The User Roles module facilitates structured access management by allowing to define roles that align closely with the company's hierarchy. Each role is assigned specific access groups, ensuring that users with the role can navigate the system efficiently while maintaining access only to the necessary functionalities.
Configuration
Once installed, the module introduces a Roles sub-menu under Users & Companies in the Settings page. This section provides a list of all created roles. Selecting a role opens its detailed form view, which includes:
- Role Name
- Associated Access Groups
- Users Assigned to the Role
- Internal Notes
Creating a New Role
To create a new role, click the “New” button, which opens a form view. While the Name field is the only mandatory input, assigning appropriate Access Groups is necessary for the role to be functional. Once configured, the role can be assigned to users.
Roles can be assigned in two ways:
- From the User’s Form View: Navigate to the
Roles tab and select the desired roles. Each assigned role can have a specified validity period with a start and end date. - From the Role’s Form View: Use the
Users tab to assign multiple users to a role.
Only users with the Administration: Access Rights privilege can manage roles.
How the Functionality Works
When a role is assigned to a user, the user automatically inherit all associated access groups. Additional access groups cannot be manually added to users who have assigned roles. This ensures strict adherence to the defined access structure.
If a user has multiple roles, the access group with the highest level of privileges takes precedence.
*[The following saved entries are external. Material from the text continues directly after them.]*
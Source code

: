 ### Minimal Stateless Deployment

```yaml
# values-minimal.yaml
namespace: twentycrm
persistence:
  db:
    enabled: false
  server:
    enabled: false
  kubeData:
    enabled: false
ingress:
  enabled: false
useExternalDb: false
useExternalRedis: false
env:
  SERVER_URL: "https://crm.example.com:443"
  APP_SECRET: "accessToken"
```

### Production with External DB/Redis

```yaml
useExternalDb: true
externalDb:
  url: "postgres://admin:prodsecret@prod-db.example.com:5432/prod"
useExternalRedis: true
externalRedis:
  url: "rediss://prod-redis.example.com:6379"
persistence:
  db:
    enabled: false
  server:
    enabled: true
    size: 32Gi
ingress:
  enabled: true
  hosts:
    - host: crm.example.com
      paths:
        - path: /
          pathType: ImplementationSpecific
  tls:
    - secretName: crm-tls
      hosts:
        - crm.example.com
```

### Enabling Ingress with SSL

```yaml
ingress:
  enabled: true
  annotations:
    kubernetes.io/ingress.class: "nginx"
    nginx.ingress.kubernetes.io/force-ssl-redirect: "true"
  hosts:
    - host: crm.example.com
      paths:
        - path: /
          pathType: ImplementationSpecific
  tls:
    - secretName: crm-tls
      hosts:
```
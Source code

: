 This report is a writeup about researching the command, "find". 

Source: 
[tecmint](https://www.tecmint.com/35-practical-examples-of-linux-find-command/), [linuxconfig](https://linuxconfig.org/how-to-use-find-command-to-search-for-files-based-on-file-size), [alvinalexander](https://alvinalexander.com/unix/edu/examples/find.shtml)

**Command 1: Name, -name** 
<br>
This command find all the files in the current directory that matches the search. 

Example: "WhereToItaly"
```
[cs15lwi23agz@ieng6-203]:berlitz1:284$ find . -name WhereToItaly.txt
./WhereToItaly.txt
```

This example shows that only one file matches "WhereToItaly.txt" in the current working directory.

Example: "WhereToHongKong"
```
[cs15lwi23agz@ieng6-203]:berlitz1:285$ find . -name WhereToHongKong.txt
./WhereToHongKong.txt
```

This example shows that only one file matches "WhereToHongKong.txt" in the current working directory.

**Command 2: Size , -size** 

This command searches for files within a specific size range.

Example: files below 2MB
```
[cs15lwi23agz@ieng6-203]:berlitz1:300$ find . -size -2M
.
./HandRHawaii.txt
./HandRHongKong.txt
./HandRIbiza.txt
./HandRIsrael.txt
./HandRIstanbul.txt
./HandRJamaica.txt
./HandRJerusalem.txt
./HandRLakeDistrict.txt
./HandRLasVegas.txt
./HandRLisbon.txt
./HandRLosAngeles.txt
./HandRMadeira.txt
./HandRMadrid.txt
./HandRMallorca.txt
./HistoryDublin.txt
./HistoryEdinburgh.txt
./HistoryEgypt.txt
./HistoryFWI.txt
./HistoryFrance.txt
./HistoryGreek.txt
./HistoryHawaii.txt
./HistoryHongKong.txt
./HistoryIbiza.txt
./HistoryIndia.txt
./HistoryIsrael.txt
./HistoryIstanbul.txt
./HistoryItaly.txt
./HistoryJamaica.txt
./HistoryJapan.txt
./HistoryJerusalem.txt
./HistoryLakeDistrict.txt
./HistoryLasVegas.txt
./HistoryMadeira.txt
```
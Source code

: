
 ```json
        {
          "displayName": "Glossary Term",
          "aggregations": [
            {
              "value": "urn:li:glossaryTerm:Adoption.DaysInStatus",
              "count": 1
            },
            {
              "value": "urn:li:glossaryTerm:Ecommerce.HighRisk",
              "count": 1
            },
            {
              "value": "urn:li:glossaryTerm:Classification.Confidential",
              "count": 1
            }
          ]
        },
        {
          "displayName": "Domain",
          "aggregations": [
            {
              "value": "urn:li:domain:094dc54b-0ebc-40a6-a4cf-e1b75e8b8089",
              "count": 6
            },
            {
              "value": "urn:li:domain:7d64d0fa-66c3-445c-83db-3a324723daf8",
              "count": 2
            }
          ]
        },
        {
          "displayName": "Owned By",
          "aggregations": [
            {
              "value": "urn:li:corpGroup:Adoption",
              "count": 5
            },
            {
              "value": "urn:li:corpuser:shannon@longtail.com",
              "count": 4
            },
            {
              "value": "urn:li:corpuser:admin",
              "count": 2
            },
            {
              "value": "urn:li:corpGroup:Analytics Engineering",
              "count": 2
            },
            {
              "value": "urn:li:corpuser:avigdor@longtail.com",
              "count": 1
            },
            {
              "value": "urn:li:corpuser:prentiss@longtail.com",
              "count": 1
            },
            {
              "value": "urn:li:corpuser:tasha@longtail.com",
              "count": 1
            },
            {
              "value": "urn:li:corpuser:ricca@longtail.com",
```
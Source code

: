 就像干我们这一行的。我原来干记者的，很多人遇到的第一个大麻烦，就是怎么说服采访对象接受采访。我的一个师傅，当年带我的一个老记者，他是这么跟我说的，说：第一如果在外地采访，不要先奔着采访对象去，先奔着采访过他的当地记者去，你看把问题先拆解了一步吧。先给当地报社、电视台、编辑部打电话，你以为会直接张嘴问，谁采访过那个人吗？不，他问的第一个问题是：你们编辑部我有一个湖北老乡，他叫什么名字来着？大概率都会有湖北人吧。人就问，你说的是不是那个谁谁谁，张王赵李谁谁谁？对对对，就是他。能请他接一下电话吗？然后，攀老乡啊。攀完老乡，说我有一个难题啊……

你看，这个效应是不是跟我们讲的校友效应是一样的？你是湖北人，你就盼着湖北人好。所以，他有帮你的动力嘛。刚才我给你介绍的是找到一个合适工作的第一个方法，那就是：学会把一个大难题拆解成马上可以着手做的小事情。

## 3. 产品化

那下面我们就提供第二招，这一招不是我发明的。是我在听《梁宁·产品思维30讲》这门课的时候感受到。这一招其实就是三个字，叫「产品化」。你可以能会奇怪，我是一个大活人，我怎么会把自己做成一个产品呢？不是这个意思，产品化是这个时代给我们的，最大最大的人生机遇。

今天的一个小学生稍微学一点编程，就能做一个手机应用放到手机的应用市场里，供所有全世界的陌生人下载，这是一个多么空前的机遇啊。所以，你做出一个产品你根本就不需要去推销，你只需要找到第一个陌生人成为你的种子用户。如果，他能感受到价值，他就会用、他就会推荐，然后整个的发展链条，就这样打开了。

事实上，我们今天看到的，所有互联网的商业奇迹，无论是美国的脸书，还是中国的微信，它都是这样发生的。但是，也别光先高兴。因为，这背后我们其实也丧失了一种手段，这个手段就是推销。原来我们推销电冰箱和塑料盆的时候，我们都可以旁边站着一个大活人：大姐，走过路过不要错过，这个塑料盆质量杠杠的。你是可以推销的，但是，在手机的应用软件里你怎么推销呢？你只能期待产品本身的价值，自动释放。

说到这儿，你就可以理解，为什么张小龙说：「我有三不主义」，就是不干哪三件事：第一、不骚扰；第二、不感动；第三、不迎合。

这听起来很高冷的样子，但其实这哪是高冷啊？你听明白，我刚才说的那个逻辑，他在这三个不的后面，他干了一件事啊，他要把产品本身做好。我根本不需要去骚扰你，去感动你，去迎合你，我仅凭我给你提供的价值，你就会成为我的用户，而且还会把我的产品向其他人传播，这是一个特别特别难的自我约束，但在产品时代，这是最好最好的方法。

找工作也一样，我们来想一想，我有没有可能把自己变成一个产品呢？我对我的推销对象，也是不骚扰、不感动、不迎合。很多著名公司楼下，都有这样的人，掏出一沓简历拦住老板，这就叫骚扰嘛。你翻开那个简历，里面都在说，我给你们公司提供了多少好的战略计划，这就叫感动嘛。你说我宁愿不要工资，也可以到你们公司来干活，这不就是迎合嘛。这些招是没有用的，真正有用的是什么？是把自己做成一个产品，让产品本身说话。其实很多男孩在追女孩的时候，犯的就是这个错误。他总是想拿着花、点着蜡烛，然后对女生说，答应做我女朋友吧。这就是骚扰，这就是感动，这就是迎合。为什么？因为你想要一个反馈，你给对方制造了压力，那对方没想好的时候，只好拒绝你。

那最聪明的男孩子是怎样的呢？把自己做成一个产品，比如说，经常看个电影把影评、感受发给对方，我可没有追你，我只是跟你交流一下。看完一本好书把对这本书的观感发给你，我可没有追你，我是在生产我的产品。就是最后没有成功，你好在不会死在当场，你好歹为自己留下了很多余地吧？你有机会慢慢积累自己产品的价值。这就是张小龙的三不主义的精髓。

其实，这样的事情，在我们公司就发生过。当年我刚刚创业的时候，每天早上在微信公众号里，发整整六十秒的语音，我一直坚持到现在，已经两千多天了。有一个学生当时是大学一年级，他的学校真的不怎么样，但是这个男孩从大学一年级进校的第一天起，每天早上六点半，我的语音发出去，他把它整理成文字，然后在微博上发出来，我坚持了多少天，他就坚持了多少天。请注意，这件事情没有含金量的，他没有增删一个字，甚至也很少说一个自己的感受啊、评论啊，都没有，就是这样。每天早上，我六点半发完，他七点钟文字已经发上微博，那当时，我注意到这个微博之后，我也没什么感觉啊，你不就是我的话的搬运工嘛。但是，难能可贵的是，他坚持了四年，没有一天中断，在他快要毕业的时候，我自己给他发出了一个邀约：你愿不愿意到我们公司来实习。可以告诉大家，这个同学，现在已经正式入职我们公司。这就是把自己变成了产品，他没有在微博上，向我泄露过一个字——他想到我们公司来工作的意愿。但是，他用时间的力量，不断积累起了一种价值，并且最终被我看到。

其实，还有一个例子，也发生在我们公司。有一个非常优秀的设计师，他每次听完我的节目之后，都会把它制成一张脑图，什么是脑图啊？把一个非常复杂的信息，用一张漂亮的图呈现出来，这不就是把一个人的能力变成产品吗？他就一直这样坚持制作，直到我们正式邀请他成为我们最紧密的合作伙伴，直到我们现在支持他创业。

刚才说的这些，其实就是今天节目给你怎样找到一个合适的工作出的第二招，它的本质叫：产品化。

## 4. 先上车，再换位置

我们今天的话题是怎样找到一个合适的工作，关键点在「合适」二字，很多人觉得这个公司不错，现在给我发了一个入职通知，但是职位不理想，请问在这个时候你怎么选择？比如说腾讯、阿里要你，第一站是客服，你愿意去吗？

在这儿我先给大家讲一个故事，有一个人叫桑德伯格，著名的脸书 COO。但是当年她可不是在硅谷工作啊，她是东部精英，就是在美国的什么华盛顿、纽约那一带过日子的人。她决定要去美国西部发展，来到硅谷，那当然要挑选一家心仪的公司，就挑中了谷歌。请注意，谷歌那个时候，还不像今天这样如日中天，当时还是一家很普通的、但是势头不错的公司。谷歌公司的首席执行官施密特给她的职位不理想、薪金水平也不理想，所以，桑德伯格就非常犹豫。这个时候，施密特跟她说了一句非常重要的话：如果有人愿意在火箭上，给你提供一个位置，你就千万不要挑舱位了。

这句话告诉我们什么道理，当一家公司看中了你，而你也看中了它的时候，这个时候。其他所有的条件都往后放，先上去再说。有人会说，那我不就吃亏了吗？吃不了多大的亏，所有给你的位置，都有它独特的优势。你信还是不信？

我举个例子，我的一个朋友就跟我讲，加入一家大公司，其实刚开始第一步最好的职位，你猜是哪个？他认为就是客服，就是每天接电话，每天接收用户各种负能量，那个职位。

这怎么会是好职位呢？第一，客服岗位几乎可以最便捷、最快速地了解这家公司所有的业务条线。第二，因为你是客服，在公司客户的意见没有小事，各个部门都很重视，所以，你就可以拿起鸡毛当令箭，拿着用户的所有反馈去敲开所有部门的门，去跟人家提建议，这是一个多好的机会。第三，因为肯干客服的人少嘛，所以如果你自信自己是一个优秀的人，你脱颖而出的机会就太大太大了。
For example, if:
- Salesperson role includes
Inventory: User access - Inventory Manager role includes
Inventory: Administrator access
A user assigned both roles will have Inventory: Administrator access, as it holds a higher level of access.
To view the active access groups for a user, go to the Access Rights tab next to the Roles tab in the user's form view.
Company-Specific Roles
For organizations using multi-company mode, the User Roles by Company extension module can be useful, as it introduces role assignment per company.
The key feature for the module are:
- Adds a Company field in the Roles tab of the Users view.
- If no company is specified, the role applies to all companies the user has access to.
- A Company can be assigned to a Role only if it is in the User’s Allowed Companies list.
- When multiple companies are selected as active for the user, only roles applicable to all selected companies remain active.
Final Thoughts
By structuring user access management through roles, organizations can efficiently manage permissions across multiple users while maintaining clarity and control over access rights. This approach simplifies administration and ensures a clear overview of user privileges.
The User Roles module is actively maintained by the Odoo Community Association (OCA), with the latest available version being 18.0.1.0.2.